**What to work on:**
Look through the data that follows and copy each line with the string "Year".

Records from a data collection
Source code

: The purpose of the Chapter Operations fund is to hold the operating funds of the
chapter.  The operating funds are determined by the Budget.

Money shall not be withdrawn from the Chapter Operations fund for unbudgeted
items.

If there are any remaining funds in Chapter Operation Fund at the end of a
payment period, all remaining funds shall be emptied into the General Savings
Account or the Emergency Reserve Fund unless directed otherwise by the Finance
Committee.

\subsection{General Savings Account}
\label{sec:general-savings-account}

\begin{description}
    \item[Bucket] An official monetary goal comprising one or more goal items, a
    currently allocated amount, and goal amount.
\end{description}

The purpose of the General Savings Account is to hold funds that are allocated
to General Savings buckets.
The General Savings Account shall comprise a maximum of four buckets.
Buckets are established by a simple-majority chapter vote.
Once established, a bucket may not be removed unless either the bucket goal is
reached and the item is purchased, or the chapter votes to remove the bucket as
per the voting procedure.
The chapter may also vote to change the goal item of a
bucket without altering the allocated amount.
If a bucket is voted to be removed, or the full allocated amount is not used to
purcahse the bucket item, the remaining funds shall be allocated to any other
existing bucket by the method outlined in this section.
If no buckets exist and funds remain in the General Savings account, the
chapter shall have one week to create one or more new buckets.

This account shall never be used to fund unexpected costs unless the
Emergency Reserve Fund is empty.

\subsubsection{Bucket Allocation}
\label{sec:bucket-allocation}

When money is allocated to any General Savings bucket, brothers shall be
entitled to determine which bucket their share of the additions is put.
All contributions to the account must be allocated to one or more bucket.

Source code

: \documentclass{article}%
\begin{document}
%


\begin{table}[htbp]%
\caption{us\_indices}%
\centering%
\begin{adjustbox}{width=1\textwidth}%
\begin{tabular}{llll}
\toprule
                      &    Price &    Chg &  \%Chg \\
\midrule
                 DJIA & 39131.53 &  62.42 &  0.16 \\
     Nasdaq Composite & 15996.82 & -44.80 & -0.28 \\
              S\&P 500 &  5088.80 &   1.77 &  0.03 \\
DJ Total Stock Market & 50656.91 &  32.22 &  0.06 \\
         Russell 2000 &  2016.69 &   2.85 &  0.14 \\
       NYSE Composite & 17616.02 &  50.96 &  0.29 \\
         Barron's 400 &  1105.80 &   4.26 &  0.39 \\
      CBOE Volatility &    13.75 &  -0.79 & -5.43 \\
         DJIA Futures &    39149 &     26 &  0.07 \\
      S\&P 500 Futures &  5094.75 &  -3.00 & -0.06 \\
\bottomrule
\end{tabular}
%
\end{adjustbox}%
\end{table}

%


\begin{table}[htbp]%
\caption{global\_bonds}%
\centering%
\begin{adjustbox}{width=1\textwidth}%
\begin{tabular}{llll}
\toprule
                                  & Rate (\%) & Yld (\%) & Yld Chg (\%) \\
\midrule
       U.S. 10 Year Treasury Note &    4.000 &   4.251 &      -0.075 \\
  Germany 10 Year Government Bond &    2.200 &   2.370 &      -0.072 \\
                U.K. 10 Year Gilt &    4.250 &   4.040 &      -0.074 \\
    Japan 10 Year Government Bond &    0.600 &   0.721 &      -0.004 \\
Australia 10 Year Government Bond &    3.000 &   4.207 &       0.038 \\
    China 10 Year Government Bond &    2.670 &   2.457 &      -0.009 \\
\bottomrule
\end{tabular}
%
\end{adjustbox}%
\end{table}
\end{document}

**Result for this task:**
       U.S. 10 Year Treasury Note &    4.000 &   4.251 &      -0.075 \\
  Germany 10 Year Government Bond &    2.200 &   2.370 &      -0.072 \\
                U.K. 10 Year Gilt &    4.250 &   4.040 &      -0.074 \\
    Japan 10 Year Government Bond &    0.600 &   0.721 &      -0.004 \\
Australia 10 Year Government Bond &    3.000 &   4.207 &       0.038 \\
    China 10 Year Government Bond &    2.670 &   2.457 &      -0.009 \\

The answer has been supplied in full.